Wednesday, April 1, 2020

Science, Statistics. Misinterpretation, and Missing Data

From a medical and immunological standpoint, we know a great deal about the latest strain of the coronavirus (COVID-19).  We know how it works, how it puts the body's immune system into high gear, how it kills, and how it's primarily transmitted, etc.

What we don't know, or refuse to know, is the true data behind the outbreak.  We know in science that statistics, when misapplied, can shield the true nature of the data and worse, they can lie.  Statistics can be misinterpreted leading to false conclusions and actions taken that are based on bad data.  Missing data will, to varying degrees, skew statistics and the inferences made from those statistics.  In hypothesis testing, there are two errors - Type I and Type II.  Type I is a false positive, seeing an effect in the data that is not actually present.  Type II is more insidious and generally carries a greater consequence - it's when there's an effect present and you missed it  Let's say that you're being tested for antibodies that indicate cancer may be present.  If you get a false positive (Type I error), it may scare you and cause an emotional reaction, but you don't have cancer and subsequent tests will reveal that.  However, if your test comes back negative, but you actually have cancer (Type II error), the consequences are potentially very bad.  When hypothesizing and estimating the impact of the coronavirus, we have no clue if we are committing either type of error or are not committing errors because we are not scientifically testing the data; there is just not a reliable data source yet from which to draw samples.

We are seeing lots of statistics from many different sources on the coronavirus outbreak, some are confirmatory with other data and some are contradictory to other data.  So which statistics are correct?  The long and short of it is that we don't know.  There is no single source of the truth.  The numerators and denominators for basic rates and ratios are inconsistent at best and completely wrong at worst...and everything in between.  We do not know the actual transmission rates, we do not know the rate of natural immunity in the population, we don't even know how many true cases that we have in the population because not everybody is being tested.  We just started to reveal data on recovery rates, so our understanding of the true impact of this virus in the population is not yet known.

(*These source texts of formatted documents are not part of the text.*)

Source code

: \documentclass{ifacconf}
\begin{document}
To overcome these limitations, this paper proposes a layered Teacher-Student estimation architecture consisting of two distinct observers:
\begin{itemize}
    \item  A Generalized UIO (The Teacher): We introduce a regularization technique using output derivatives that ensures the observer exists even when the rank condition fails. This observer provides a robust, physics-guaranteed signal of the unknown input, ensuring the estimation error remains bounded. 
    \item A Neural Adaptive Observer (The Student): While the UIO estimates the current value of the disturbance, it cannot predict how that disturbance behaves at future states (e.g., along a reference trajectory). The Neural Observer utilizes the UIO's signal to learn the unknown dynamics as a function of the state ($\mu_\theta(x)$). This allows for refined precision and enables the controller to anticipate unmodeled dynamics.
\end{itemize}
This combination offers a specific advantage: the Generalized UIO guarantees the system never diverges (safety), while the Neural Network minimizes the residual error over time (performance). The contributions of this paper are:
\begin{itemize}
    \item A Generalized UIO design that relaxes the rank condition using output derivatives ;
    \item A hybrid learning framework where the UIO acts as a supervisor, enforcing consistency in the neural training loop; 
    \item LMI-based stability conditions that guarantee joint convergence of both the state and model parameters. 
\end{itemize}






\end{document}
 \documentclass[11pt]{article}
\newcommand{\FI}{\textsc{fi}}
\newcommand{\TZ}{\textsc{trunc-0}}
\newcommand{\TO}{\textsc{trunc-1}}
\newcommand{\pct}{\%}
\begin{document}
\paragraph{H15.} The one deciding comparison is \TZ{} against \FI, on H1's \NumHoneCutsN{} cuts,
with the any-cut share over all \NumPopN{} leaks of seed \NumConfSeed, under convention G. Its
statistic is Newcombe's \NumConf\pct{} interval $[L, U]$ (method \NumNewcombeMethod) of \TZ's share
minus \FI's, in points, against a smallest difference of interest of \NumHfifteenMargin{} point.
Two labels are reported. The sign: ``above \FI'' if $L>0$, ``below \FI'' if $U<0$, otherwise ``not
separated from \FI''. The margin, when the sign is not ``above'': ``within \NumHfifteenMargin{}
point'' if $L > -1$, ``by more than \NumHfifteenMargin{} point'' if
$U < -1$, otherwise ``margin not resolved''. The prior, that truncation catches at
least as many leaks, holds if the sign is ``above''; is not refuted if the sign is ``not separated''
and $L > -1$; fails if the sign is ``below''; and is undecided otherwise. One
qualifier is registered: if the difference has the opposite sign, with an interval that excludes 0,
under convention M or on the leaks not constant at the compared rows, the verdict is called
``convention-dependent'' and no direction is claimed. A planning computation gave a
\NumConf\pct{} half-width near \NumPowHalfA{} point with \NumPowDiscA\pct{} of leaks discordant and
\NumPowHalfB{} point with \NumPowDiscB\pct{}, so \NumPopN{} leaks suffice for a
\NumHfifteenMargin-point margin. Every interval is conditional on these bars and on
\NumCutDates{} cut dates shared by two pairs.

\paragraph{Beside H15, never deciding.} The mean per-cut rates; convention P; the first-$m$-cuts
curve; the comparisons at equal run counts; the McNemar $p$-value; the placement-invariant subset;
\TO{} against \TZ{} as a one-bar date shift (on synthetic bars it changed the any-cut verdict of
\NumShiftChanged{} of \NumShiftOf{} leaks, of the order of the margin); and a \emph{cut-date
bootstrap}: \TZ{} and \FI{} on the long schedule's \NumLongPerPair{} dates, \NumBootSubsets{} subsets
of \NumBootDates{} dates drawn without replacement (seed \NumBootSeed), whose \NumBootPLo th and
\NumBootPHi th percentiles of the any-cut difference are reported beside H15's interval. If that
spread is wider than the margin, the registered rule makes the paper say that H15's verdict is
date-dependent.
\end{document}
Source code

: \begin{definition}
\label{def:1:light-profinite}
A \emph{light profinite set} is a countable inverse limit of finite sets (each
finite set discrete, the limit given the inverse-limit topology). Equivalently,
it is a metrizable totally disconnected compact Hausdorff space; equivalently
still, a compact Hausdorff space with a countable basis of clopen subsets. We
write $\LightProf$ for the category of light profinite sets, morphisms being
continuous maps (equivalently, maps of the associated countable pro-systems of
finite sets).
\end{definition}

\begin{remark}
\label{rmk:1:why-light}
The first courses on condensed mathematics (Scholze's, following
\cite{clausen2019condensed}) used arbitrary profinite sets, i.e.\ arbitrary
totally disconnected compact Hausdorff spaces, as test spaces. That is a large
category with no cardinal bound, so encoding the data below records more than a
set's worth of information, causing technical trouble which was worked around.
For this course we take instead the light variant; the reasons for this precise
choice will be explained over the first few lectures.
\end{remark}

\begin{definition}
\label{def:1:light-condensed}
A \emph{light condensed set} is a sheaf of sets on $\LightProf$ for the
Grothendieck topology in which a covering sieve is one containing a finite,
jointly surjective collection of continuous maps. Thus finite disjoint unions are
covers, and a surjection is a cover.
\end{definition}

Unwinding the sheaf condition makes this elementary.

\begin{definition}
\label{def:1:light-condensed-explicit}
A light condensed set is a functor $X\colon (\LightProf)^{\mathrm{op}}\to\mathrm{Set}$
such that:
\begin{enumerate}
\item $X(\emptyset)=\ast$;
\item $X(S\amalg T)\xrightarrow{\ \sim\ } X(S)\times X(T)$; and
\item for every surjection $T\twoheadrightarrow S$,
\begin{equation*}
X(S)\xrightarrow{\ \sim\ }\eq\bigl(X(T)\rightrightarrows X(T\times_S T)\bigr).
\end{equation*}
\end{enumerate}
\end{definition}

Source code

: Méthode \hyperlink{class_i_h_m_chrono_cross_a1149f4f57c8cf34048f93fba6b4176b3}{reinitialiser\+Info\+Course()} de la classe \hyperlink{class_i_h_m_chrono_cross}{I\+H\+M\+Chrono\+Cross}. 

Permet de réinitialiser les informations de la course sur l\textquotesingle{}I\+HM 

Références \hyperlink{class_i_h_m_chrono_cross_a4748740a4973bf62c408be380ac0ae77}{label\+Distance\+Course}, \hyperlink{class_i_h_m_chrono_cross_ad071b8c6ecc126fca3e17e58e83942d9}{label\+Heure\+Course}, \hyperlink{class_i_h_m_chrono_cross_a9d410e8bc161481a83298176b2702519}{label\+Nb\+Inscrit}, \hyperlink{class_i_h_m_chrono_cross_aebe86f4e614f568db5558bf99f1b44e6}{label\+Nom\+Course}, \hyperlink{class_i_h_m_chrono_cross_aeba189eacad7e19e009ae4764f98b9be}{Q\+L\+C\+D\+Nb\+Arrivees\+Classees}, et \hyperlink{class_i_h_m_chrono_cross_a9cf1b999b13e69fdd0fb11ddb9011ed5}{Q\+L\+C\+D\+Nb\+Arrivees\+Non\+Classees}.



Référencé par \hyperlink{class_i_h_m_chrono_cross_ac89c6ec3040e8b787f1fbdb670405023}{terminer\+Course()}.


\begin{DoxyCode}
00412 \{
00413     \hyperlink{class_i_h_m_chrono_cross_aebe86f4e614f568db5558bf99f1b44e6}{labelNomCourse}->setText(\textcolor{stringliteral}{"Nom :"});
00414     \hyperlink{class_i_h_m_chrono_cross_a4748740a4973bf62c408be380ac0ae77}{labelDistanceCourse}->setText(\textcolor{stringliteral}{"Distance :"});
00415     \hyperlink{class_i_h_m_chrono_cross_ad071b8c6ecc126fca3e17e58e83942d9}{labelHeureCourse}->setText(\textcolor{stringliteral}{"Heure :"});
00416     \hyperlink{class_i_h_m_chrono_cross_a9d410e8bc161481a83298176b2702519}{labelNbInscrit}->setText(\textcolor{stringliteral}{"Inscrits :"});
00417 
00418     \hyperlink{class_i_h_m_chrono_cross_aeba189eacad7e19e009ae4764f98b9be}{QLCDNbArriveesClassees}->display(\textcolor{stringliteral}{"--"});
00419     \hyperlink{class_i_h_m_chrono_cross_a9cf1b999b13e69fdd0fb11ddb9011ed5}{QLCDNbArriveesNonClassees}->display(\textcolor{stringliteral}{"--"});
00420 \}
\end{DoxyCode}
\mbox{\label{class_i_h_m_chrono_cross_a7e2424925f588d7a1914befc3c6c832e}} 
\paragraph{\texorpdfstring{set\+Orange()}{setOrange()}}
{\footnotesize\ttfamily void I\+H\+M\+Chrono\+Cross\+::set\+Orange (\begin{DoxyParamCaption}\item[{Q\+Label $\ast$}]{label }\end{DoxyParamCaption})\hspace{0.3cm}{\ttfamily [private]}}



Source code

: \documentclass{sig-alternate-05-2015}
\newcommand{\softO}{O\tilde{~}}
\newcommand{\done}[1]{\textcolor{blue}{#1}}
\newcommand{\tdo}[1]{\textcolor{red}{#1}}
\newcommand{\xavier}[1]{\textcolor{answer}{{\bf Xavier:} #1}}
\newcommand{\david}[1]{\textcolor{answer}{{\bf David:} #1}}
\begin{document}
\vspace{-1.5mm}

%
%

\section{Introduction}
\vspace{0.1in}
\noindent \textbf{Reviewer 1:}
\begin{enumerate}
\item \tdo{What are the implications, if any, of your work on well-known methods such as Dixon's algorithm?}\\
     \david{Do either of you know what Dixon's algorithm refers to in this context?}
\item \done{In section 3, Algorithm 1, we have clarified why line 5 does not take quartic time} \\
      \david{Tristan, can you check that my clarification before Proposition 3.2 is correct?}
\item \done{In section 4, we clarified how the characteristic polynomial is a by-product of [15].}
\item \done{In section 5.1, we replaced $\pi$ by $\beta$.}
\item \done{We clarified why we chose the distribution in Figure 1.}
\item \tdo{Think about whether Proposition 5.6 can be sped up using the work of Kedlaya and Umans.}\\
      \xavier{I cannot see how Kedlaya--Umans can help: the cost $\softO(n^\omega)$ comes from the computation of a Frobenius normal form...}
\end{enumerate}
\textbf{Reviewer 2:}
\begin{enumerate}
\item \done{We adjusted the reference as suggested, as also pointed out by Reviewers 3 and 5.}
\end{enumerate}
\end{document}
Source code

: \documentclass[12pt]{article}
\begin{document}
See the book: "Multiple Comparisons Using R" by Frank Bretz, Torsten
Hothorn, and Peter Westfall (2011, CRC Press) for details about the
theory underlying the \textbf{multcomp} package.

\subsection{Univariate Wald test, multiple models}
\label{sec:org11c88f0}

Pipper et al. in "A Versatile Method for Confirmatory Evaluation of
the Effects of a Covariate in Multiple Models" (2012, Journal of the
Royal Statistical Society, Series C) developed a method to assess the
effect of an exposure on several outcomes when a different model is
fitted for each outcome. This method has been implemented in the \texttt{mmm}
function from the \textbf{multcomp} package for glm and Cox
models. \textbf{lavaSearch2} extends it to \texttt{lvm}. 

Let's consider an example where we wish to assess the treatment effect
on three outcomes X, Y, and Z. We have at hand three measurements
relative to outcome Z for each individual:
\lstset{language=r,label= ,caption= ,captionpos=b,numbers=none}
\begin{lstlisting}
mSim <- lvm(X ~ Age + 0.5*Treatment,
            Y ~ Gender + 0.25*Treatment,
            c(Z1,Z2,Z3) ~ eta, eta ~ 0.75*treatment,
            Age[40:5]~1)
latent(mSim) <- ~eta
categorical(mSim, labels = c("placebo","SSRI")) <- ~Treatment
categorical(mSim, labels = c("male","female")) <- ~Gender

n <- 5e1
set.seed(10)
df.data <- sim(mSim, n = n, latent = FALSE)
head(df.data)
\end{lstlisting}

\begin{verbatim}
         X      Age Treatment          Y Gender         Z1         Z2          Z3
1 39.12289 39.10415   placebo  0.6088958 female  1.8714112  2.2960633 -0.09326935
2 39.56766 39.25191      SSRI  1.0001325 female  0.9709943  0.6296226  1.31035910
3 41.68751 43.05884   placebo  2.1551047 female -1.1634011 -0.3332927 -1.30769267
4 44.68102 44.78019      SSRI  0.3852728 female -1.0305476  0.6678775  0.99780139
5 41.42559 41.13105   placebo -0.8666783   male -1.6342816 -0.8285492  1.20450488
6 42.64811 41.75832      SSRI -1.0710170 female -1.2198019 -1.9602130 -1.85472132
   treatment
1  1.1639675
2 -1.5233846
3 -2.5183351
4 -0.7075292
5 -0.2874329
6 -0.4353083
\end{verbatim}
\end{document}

What does the data tell us that we can trust?  Not much; however, there is mounting evidence (though still anecdotal) that the transmission rates are not as bad as we thought. The story of the Grand Princess cruise ship is a case study in bad data, but the data that we do have indicates that even in a closed environment like a cruise ship the rates of infection are low.  There were over 3,400 people on that ship.  It was isolated for a time at sea and then the passengers were quarantined in close quarters at Travis Air Force Base.  Of those passengers, there are 103 712 (updated 5 Apr 20) confirmed cases and two confirmed deaths; however, half of those who tested positive did not present symptoms.  Albeit, only 1,103 of the passengers and crew were tested (again, giving us missing data), but the transmission rate does not appear to equate to what we are hearing from various sources.  The death rate doesn't seem to be much higher than a serious influenza outbreak and neither do most estimates of the death rate. Some estimates are based on untested models, so here again, we have issues with the data. 

In the end, keep up the social distancing, keep up with the recommended hygiene practices, and don't panic; there is nothing in the data to suggest that this is the end of the world.  Our behaviors and reactions will determine how long this will last and when we can expect normalcy.